In its efforts to facilitate nation-building, it ignored the urban Irish - especially those of Dublin - who it felt were too Anglicised; therefore unsuitable for playing sturdy games and dancing at the capital's many crossroads whilst simultaneously spouting gibberish as Gaeilge for stenographic immortalisation.
No, Dublin had to settle for producing literary figures such as Jonathan Swift, Oliver Goldsmith, Oscar Wilde, Bram Stoker, Sheridan le Fanu, JM Synge, Brendan Behan, WB Yeats, Sean O'Casey, George Bernard Shaw, Samuel Beckett, Christy Brown and, erm, Roddy Doyle.

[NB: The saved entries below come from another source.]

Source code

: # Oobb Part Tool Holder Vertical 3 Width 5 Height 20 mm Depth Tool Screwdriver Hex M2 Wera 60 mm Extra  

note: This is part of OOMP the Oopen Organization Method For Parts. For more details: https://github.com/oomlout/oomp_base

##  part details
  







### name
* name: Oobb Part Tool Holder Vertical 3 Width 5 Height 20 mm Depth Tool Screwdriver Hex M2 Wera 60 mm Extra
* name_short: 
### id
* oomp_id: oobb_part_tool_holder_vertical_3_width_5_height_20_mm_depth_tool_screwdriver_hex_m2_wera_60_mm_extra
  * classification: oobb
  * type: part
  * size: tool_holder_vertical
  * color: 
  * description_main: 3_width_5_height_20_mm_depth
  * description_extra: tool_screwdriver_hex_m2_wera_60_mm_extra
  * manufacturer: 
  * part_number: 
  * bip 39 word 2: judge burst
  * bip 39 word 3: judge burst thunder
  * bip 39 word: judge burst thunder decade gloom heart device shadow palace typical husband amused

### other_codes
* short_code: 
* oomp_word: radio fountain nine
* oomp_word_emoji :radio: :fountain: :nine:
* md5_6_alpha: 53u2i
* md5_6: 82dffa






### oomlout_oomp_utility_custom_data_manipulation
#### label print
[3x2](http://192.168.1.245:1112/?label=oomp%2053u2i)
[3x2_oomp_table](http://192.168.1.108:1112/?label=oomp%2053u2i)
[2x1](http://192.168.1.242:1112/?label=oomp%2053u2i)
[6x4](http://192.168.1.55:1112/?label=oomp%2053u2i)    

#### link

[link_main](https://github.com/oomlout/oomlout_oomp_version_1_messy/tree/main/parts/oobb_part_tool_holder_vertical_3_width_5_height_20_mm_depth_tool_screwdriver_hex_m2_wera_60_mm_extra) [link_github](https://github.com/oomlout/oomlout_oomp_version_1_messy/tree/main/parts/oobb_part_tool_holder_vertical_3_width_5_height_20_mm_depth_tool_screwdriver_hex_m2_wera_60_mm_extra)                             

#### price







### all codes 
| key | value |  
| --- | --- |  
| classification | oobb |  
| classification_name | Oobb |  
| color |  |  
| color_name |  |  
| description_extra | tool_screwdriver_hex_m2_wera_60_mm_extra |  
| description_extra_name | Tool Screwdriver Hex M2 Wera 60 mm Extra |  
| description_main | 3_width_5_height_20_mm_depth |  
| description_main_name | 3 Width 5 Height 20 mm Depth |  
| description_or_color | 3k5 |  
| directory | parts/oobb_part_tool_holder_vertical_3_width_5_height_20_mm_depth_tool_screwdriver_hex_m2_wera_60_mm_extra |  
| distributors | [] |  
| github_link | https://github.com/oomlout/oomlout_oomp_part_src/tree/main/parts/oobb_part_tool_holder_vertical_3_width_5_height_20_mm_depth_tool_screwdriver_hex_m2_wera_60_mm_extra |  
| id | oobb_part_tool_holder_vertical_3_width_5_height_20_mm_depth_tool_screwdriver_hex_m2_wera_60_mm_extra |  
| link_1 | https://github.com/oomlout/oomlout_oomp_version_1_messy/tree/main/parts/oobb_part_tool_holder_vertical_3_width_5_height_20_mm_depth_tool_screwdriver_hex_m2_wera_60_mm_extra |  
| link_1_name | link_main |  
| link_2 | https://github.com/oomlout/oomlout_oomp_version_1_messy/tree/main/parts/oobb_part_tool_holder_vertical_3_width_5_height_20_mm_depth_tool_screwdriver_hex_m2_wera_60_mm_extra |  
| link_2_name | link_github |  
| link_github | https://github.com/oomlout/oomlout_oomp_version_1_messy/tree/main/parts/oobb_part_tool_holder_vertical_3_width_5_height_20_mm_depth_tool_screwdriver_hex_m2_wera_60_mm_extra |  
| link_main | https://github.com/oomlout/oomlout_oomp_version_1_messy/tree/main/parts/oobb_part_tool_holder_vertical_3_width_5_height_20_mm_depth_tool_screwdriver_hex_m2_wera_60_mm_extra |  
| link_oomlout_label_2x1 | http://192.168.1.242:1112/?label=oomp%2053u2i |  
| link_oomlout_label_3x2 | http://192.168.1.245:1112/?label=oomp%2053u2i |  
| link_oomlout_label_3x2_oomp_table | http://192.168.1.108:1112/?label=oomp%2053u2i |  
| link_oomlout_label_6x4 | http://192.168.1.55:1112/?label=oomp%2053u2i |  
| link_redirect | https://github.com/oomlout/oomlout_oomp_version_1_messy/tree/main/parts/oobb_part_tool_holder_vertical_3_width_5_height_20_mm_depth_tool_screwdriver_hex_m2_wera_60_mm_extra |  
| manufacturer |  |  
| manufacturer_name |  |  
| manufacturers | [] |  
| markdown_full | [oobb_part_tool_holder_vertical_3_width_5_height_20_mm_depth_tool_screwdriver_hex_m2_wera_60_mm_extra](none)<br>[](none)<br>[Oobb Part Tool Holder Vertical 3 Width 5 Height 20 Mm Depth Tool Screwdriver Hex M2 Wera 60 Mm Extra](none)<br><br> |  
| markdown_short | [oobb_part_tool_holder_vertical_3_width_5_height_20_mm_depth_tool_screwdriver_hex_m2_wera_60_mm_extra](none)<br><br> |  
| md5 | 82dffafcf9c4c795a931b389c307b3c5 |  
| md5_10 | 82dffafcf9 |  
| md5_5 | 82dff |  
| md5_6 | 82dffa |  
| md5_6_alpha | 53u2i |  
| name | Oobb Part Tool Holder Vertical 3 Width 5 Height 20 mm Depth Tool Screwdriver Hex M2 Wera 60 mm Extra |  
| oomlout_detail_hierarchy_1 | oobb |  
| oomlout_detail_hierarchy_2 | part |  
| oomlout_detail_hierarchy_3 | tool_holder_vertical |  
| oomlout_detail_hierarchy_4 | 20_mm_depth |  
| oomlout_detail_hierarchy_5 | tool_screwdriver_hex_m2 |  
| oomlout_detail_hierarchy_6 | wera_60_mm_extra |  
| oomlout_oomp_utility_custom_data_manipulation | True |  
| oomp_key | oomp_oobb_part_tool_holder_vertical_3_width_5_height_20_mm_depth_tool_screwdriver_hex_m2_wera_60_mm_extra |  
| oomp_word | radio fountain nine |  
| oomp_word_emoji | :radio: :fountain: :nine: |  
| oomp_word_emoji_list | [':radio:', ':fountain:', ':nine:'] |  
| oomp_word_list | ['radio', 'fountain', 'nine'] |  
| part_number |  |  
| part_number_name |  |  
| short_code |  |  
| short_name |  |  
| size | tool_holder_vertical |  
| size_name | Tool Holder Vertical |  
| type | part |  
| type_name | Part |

Oh then there was James Joyce. The word "gibberish" was invoked earlier, and many might apply that term to his more "difficult" work, Finnegan's Wake. Even parts of Ulysses.
Not "Dubliners" however, first published in 1914. It's open season on Joyce now that the copyright to his works has expired. Even the Metro was giving out free copies of his celebrated selection of short stories the other week. I'll point out that I got my copy in WH Smith in 1991, and have returned to it many, many times since.
The story below is one of my favourites. It deals with a young lad trying to escape the stifling constraints of his life and his surroundings, and failing miserably.
A few of you might be familiar with that feeling.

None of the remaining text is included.